Every Friday, the Tyee has run a "blockbuster poem." The 10-poem series, intended as "a perfect way to pause and drift a bit before rejoining the fast-moving flow of the Internet," was organized by Josh Massey and so far has published work by Max Middle, Elizabeth Bachinsky and Ken Belford. Our very own Shannon Stewart appeared last week, with a poem from Penny Dreadful (2009).

Saturday 14 August 2010

Fish Quill Gang


Four days ago, six poets -- Linda Besner, Asa Boxer, Gabe Foreman, Leigh Kotsilidis, Daniel Renton, David Seymour and Joshua Trotter -- set out on a "canoeing poetry tour," a coureurs de bois-like junket down the Grand River in southern Ontario. Next scheduled stops are Paris’ Brown Dog Cafe on August 16th, and Brantford’s Brantford Arts Block on August 17th. You can paddle along with them here.

ReLit Prize






Delighted to announce that Signal poets Harry Thurston (Animals of My Own Kind) and Richard Greene (Boxing the Compass) have been longlisted. I hope they stay in the running.

Saturday 7 August 2010

Poetry Animations


Here's something cool, if slightly disturbing: a Youtube series of great poets "reincarnated" through animation. I've posted the Robert Frost movie, but you'll also find Emily Dickinson, Edgar Allan Poe, Byron, even John Donne. Here's the channel.

Monday 2 August 2010

Ricks on Yeats


I think that Yeats is a rhetorician of genius: I just don't think he ever had a quarrel with himself. That is why the letters are so boring. And when Yeats revises his poems, he succeeds only in making them more sonorous.

Take the lines: "Now that my ladder's gone,/I must lie down where all the ladders start,/In the foul rag-and-bone shop of the heart." What is "foul" doing here? What would it mean to have a "fair" rag-and-bone shop?

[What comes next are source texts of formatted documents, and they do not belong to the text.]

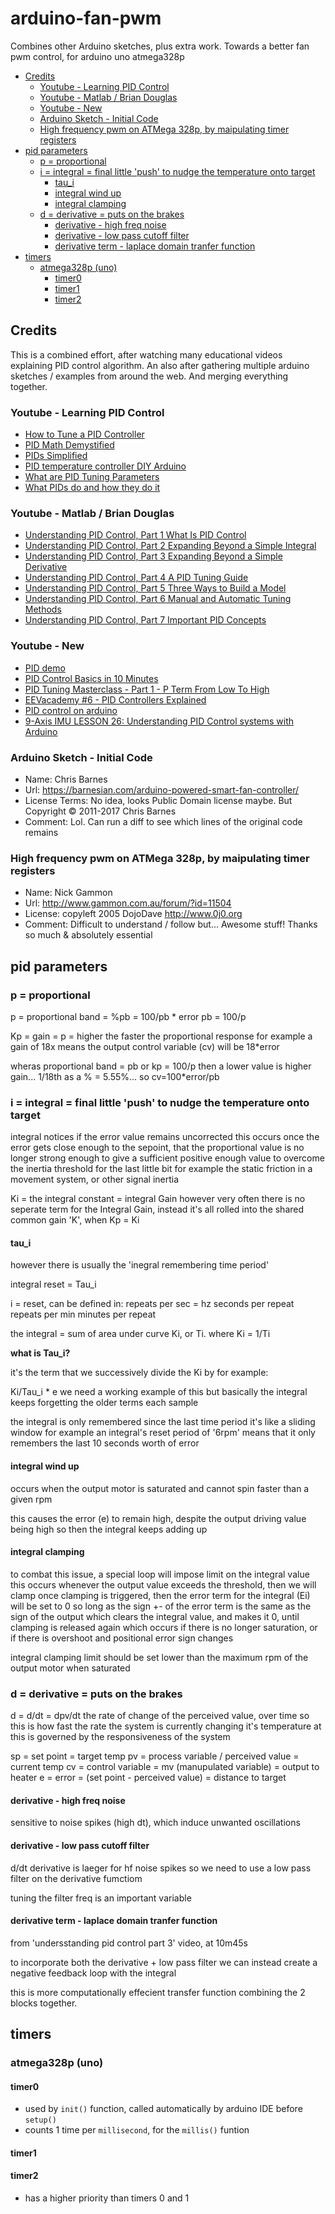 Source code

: # arduino-fan-pwm

Combines other Arduino sketches, plus extra work. Towards a better fan pwm control, for arduino uno atmega328p

<!-- MarkdownTOC -->

* [Credits](#credits)
  * [Youtube - Learning PID Control](#youtube---learning-pid-control)
  * [Youtube - Matlab / Brian Douglas](#youtube---matlab--brian-douglas)
  * [Youtube - New](#youtube---new)
  * [Arduino Sketch - Initial Code](#arduino-sketch---initial-code)
  * [High frequency pwm on ATMega 328p, by maipulating timer registers](#high-frequency-pwm-on-atmega-328p-by-maipulating-timer-registers)
* [pid parameters](#pid-parameters)
  * [p = proportional](#p--proportional)
  * [i = integral = final little 'push' to nudge the temperature onto target](#i--integral--final-little-push-to-nudge-the-temperature-onto-target)
    * [tau_i](#tau_i)
    * [integral wind up](#integral-wind-up)
    * [integral clamping](#integral-clamping)
  * [d = derivative = puts on the brakes](#d--derivative--puts-on-the-brakes)
    * [derivative - high freq noise](#derivative---high-freq-noise)
    * [derivative - low pass cutoff filter](#derivative---low-pass-cutoff-filter)
    * [derivative term - laplace domain tranfer function](#derivative-term---laplace-domain-tranfer-function)
* [timers](#timers)
  * [atmega328p \(uno\)](#atmega328p-uno)
    * [timer0](#timer0)
    * [timer1](#timer1)
    * [timer2](#timer2)

<!-- /MarkdownTOC -->

<a id="credits"></a>
## Credits

This is a combined effort, after watching many educational videos explaining PID control algorithm. An also after gathering multiple arduino sketches / examples from around the web. And merging everything together.

<a id="youtube---learning-pid-control"></a>
### Youtube - Learning PID Control

* [How to Tune a PID Controller](https://www.youtube.com/watch?v=IB1Ir4oCP5k)
* [PID Math Demystified](https://www.youtube.com/watch?v=JEpWlTl95Tw)
* [PIDs Simplified](https://www.youtube.com/watch?v=6OH-wOsVVjg)
* [PID temperature controller DIY Arduino](https://www.youtube.com/watch?v=LXhTFBGgskI)
* [What are PID Tuning Parameters](https://www.youtube.com/watch?v=1ImhKwpSmuc)
* [What PIDs do and how they do it](https://www.youtube.com/watch?v=0vqWyramGy8)

<a id="youtube---matlab--brian-douglas"></a>
### Youtube - Matlab / Brian Douglas

* [Understanding PID Control, Part 1 What Is PID Control](https://www.youtube.com/watch?v=wkfEZmsQqiA&t=25s)
* [Understanding PID Control, Part 2 Expanding Beyond a Simple Integral](https://www.youtube.com/watch?v=NVLXCwc8HzM)
* [Understanding PID Control, Part 3 Expanding Beyond a Simple Derivative](https://www.youtube.com/watch?v=7dUVdrs1e18&t=23s)
* [Understanding PID Control, Part 4 A PID Tuning Guide](https://www.youtube.com/watch?v=sFOEsA0Irjs)
* [Understanding PID Control, Part 5 Three Ways to Build a Model](https://www.youtube.com/watch?v=qhIjIu-Zk10)
* [Understanding PID Control, Part 6 Manual and Automatic Tuning Methods](https://www.youtube.com/watch?v=qj8vTO1eIHo)
* [Understanding PID Control, Part 7 Important PID Concepts](https://www.youtube.com/watch?v=tbgV6caAVcs)

<a id="youtube---new"></a>
### Youtube - New

* [PID demo](https://www.youtube.com/watch?v=qKy98Cbcltw)
* [PID Control Basics in 10 Minutes](https://www.youtube.com/watch?v=srLMG0jlRMk)
* [PID Tuning Masterclass - Part 1 - P Term From Low To High](https:/-/www.youtube.com/watch?v=27lMKi2inpk)
* [EEVacademy #6 - PID Controllers Explained](https://www.youtube.com/watch?v=VVOi2dbtxC0)
* [PID control on arduino](https://www.youtube.com/watch?v=crw0Hcc67RY)
* [9-Axis IMU LESSON 26: Understanding PID Control systems with Arduino](https://www.youtube.com/watch?v=t7ImNDOQIzM)


<a id="arduino-sketch---initial-code"></a>
### Arduino Sketch - Initial Code

* Name: Chris Barnes
* Url: https://barnesian.com/arduino-powered-smart-fan-controller/
* License Terms: No idea, looks Public Domain license maybe. But Copyright © 2011-2017 Chris Barnes
* Comment: Lol. Can run a diff to see which lines of the original code remains

<a id="high-frequency-pwm-on-atmega-328p-by-maipulating-timer-registers"></a>
### High frequency pwm on ATMega 328p, by maipulating timer registers

* Name: Nick Gammon
* Url: http://www.gammon.com.au/forum/?id=11504
* License: copyleft 2005 DojoDave <http://www.0j0.org>
* Comment: Difficult to understand / follow but... Awesome stuff! Thanks so much & absolutely essential

<a id="pid-parameters"></a>
## pid parameters

<a id="p--proportional"></a>
### p = proportional

p = proportional band = %pb = 100/pb * error
  pb = 100/p

Kp = gain = p = higher the faster the proportional response
 for example a gain of 18x means the output control variable (cv) will be 18*error

wheras proportional band = pb or kp = 100/p
then a lower value is higher gain... 1/18th as a % = 5.55%... so cv=100*error/pb

<a id="i--integral--final-little-push-to-nudge-the-temperature-onto-target"></a>
### i = integral = final little 'push' to nudge the temperature onto target

integral notices if the error value remains uncorrected
this occurs once the error gets close enough to the sepoint, 
that the proportional value is no longer strong enough to give a sufficient
positive enough value to overcome the inertia threshold for the last little bit
for example the static friction in a movement system, or other signal inertia

Ki = the integral constant = integral Gain
however very often there is no seperate term for the Integral Gain,
instead it's all rolled into the shared common gain 'K', when  Kp = Ki

<a id="tau_i"></a>
#### tau_i

however there is usually the 'inegral remembering time period'

integral reset = Tau_i

i = reset, can be defined in:
repeats per sec = hz
seconds per repeat
repeats per min
minutes per repeat

the integral = sum of area under curve
Ki, or Ti. where Ki = 1/Ti

**what is Tau_i?**

it's the term that we successively divide the Ki by
for example:

Ki/Tau_i * e
we need a working example of this
but basically the integral keeps forgetting the older terms each sample

the integral is only remembered since the last time period
it's like a sliding window
for example an integral's reset period of '6rpm'
means that it only remembers the last 10 seconds worth of error

<a id="integral-wind-up"></a>
#### integral wind up

occurs when the output motor is saturated
and cannot spin faster than a given rpm

this causes the error (e) to remain high, despite the output driving value being high
so then the integral keeps adding up

<a id="integral-clamping"></a>
#### integral clamping

to combat this issue, a special loop will impose limit on the integral value
this occurs whenever the output value exceeds the threshold, then we will clamp
once clamping is triggered, then the error term for the integral (Ei) will be set to 0
so long as the sign +- of the error term is the same as the sign of the output
which clears the integral value, and makes it 0, until clamping is released again
which occurs if there is no longer saturation, or if there is overshoot and positional error sign changes

integral clamping limit should be set lower than the maximum rpm of the output motor when saturated


<a id="d--derivative--puts-on-the-brakes"></a>
### d = derivative = puts on the brakes

d = d/dt = dpv/dt
the rate of change of the perceived value, over time
so this is how fast the rate the system is currently changing it's temperature at
this is governed by the responsiveness of the system

sp = set point = target temp
pv = process variable / perceived value = current temp
cv = control variable = mv (manupulated variable) = output to heater
e = error = (set point - perceived value) = distance to target


<a id="derivative---high-freq-noise"></a>
#### derivative - high freq noise

sensitive to noise spikes (high dt), which induce unwanted oscillations

<a id="derivative---low-pass-cutoff-filter"></a>
#### derivative - low pass cutoff filter

d/dt derivative is laeger for hf noise spikes
so we need to use a low pass filter on the derivative fumctiom

tuning the filter freq is an important variable

<a id="derivative-term---laplace-domain-tranfer-function"></a>
#### derivative term - laplace domain tranfer function

from 'undersstanding pid control part 3' video, at 10m45s

to incorporate both the derivative + low pass filter
we can instead create a negative feedback loop with the integral

this is more computationally effecient transfer function
combining the 2 blocks together.

<a id="timers"></a>
## timers

<a id="atmega328p-uno"></a>
### atmega328p (uno)

<a id="timer0"></a>
#### timer0

* used by `init()` function, called automatically by arduino IDE before `setup()`
* counts 1 time per `millisecond`, for the `millis()` funtion

<a id="timer1"></a>
#### timer1

<a id="timer2"></a>
#### timer2

* has a higher priority than timers 0 and 1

Pope's line in "The Rape of the Lock" about "the moving toyshop of their heart" is much more painful, but it's true that it doesn't have quite the same throb. We notice these things if we attend closely to the words.

Yeats is like someone who's forever crying, "Oh, I'm the most terrible miser!" and you want to say to him: "No, no, you're just a bit stingy - you never buy a round."

More here.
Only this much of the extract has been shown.